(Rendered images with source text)
※

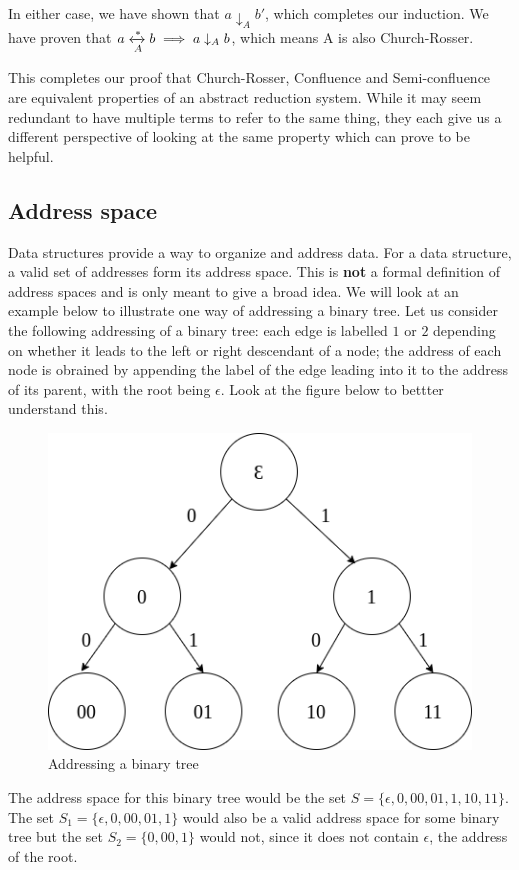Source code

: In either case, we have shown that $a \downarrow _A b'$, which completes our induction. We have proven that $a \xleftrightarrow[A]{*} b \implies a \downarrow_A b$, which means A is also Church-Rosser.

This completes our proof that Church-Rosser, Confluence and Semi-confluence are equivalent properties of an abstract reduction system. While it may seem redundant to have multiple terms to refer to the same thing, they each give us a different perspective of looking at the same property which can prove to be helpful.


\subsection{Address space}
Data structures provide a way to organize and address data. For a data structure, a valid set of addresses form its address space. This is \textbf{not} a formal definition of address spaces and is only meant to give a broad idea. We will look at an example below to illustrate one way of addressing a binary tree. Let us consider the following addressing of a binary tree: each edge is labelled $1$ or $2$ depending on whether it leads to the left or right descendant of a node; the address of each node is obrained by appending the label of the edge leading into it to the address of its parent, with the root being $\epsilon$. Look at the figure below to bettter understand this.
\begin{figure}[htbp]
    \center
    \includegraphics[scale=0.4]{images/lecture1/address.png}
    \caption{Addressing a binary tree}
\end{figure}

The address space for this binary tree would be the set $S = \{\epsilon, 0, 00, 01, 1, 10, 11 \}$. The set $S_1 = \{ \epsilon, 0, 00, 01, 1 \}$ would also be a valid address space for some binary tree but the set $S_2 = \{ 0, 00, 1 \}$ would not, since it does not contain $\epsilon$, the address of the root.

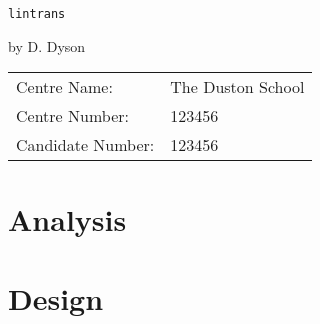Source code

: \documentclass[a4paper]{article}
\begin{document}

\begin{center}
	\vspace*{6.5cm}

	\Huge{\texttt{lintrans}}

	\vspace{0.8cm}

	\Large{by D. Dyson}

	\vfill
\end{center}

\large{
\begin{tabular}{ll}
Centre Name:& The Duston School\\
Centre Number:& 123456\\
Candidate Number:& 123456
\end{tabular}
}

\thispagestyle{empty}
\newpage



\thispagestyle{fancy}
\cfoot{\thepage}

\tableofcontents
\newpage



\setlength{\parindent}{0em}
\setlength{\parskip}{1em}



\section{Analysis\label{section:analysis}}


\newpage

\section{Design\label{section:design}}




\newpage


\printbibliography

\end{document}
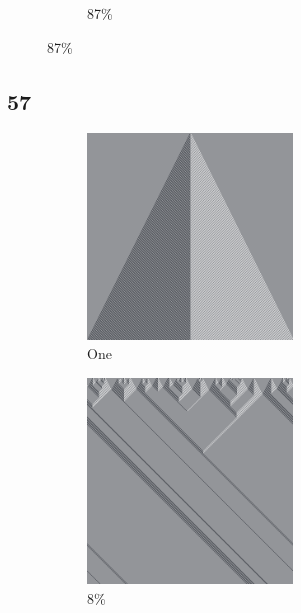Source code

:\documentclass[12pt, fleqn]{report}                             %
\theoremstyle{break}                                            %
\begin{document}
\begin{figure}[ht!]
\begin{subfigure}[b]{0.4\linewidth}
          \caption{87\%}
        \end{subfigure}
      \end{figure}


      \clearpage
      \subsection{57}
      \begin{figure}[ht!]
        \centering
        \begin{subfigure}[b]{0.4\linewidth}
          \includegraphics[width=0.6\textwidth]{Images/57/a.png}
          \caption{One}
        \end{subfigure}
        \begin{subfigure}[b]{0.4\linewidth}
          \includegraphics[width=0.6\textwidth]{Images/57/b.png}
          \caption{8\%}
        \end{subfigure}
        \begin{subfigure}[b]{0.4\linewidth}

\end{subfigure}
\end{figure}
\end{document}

※

## Task statement
Across the records above, how many lines hold the string "Centre"? The number alone will do.

## Solution for this exercise
2